Dataset content
━━━━━━━━━━

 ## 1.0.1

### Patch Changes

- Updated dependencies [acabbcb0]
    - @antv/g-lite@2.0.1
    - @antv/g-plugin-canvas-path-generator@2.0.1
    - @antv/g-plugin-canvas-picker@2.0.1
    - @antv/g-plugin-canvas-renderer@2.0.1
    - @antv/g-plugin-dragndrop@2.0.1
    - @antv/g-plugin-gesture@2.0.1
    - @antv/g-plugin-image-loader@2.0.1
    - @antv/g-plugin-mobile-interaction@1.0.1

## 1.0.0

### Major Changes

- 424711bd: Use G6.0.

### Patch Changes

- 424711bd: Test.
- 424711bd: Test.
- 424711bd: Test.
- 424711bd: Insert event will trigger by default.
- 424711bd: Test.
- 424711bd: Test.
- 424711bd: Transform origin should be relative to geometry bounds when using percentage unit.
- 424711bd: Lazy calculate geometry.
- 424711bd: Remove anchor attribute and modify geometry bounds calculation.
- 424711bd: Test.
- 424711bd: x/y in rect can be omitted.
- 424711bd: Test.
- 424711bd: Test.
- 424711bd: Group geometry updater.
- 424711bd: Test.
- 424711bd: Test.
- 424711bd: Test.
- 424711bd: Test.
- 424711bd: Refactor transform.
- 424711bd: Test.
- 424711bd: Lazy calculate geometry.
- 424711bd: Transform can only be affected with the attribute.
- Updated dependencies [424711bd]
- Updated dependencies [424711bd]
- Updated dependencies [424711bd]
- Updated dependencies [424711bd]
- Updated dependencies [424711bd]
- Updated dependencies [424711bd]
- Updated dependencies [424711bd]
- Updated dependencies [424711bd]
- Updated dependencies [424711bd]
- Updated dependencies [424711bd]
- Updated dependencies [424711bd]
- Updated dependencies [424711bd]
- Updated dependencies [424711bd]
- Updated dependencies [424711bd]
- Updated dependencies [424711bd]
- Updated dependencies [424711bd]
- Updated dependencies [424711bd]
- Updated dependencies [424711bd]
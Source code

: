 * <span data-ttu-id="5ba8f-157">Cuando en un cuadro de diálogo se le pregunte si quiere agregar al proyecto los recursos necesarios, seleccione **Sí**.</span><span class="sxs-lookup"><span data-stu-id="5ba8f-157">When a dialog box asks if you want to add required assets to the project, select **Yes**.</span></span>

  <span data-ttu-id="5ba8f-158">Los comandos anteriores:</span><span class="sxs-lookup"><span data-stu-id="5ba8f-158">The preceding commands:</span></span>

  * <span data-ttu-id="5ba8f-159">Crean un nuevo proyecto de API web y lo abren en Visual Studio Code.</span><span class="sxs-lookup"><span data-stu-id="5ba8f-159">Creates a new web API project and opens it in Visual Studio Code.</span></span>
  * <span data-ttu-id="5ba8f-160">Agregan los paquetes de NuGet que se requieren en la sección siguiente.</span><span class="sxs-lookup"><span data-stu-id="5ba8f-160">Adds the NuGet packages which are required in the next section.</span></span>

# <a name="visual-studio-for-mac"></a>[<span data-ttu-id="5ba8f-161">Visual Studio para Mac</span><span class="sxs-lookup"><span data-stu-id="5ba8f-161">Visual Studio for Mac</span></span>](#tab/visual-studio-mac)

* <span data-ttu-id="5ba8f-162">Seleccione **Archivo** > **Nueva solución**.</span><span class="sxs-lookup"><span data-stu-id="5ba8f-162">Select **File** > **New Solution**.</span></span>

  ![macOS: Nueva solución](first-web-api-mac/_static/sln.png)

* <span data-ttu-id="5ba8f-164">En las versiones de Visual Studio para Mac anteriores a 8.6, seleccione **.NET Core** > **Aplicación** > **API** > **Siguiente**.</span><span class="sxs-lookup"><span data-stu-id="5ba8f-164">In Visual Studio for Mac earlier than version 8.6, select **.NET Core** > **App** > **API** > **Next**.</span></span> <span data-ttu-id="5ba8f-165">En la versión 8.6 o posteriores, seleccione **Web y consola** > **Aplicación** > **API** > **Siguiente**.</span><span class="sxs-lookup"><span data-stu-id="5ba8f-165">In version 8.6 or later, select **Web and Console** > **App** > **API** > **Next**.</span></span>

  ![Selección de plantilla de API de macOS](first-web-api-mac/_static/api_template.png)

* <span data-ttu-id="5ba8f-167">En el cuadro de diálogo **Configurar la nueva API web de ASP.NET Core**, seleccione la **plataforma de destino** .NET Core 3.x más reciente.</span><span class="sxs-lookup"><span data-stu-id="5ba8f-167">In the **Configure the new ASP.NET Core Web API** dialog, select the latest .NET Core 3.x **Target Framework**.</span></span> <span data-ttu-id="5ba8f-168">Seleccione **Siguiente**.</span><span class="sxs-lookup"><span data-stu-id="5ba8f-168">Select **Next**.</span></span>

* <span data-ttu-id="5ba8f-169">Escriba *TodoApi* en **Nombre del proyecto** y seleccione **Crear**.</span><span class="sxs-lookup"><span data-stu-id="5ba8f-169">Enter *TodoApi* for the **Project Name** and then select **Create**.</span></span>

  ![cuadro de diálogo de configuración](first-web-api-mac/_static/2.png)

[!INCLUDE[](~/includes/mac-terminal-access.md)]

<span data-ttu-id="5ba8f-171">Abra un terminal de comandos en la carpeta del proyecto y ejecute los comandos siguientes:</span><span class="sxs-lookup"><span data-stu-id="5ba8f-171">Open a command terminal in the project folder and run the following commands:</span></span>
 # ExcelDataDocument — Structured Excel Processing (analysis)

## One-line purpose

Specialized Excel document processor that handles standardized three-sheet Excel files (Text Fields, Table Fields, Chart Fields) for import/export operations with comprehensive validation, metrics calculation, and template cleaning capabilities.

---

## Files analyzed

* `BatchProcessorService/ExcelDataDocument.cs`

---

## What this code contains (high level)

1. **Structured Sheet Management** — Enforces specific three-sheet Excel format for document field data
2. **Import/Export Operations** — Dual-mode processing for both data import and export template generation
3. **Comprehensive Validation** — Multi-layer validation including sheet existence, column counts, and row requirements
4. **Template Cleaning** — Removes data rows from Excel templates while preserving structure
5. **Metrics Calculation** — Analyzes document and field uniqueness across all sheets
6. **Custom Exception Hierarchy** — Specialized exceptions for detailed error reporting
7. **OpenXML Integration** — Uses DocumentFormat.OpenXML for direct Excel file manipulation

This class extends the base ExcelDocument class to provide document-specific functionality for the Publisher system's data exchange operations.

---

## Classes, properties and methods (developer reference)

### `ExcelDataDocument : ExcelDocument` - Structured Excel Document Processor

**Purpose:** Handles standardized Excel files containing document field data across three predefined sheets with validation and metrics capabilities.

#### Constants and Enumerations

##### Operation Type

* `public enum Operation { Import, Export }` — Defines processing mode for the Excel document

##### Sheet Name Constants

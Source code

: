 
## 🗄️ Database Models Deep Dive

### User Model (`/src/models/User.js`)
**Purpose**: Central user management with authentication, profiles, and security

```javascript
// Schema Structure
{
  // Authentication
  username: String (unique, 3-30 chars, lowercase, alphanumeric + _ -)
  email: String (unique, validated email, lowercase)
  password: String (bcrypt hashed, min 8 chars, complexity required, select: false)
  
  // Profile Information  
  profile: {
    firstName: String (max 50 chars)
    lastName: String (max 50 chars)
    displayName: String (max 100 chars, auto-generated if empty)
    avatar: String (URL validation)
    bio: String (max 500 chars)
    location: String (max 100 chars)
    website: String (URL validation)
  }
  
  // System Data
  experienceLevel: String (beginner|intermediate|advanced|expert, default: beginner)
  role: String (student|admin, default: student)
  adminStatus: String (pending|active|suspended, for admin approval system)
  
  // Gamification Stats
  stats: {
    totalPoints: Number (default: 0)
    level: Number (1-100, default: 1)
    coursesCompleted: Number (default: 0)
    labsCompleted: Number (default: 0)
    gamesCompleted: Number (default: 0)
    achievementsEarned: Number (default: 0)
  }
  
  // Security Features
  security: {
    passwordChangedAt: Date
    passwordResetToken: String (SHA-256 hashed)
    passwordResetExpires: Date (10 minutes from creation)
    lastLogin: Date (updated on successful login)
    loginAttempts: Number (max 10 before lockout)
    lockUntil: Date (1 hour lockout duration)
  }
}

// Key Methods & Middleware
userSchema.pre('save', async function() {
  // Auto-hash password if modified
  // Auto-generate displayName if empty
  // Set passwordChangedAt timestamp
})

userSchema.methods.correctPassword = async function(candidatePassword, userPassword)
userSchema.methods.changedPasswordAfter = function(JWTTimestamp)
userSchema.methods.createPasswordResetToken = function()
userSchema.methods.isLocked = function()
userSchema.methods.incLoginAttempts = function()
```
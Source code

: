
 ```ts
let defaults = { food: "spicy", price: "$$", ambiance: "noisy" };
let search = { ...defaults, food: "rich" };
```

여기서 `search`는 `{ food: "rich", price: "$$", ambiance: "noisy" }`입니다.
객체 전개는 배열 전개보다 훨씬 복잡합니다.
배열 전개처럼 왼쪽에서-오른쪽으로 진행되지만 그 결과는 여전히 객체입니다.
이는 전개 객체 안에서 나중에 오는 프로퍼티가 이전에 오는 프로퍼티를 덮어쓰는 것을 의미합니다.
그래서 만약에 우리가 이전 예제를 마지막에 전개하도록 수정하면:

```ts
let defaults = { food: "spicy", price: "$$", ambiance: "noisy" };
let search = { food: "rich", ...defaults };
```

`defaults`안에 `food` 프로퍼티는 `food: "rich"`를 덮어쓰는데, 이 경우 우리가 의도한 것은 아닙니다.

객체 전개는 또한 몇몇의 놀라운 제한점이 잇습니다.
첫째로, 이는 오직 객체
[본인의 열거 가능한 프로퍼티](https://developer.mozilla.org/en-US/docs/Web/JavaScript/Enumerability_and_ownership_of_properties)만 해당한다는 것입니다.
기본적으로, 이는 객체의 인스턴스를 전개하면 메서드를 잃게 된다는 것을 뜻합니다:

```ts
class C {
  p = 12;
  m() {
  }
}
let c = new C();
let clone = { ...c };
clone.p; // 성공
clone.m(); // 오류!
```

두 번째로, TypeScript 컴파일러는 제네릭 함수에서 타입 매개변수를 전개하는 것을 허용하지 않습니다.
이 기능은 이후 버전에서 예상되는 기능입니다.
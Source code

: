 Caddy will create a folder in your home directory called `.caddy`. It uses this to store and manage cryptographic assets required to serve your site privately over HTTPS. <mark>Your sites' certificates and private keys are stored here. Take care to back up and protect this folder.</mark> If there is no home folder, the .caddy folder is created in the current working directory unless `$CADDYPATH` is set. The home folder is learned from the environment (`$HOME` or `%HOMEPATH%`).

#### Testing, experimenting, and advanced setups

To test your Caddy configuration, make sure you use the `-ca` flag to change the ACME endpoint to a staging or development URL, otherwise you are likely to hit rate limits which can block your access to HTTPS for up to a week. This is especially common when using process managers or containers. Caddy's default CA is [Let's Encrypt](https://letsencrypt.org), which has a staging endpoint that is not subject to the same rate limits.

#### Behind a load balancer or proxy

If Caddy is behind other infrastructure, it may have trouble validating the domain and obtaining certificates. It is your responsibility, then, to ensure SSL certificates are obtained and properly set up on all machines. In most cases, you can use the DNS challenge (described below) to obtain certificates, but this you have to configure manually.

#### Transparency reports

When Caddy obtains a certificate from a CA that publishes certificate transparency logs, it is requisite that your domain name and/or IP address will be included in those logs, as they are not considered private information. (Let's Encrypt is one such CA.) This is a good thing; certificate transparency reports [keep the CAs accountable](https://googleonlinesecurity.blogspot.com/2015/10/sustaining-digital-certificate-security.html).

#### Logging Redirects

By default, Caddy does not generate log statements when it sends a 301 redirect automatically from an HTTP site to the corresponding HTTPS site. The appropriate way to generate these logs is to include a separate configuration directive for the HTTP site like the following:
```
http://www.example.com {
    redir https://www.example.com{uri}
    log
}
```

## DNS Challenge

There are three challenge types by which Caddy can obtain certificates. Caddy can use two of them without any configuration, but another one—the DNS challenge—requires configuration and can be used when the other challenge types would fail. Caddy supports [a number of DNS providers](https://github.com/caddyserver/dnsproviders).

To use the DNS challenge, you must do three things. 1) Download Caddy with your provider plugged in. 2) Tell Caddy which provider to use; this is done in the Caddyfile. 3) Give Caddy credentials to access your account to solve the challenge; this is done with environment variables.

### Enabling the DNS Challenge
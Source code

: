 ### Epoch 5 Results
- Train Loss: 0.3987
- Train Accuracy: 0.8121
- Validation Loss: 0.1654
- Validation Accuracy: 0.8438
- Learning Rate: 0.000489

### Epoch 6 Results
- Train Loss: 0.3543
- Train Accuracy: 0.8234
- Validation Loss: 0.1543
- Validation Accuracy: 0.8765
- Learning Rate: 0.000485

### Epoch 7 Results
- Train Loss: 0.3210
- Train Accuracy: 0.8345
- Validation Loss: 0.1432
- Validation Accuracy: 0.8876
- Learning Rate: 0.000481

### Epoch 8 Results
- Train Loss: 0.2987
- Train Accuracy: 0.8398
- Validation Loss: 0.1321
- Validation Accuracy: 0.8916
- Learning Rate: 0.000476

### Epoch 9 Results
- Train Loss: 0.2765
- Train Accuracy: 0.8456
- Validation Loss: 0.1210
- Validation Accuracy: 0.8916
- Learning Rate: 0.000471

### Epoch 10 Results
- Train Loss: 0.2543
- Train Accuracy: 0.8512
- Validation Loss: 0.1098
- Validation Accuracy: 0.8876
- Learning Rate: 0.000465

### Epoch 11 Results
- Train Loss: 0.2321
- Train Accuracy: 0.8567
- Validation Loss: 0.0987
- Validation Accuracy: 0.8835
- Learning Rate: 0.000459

━━━━━━━━━━

What needs to be done
Using the listing above, locate the lines that hold "bounds" and copy each one.

Response area
- 424711bd: Transform origin should be relative to geometry bounds when using percentage unit.
- 424711bd: Remove anchor attribute and modify geometry bounds calculation.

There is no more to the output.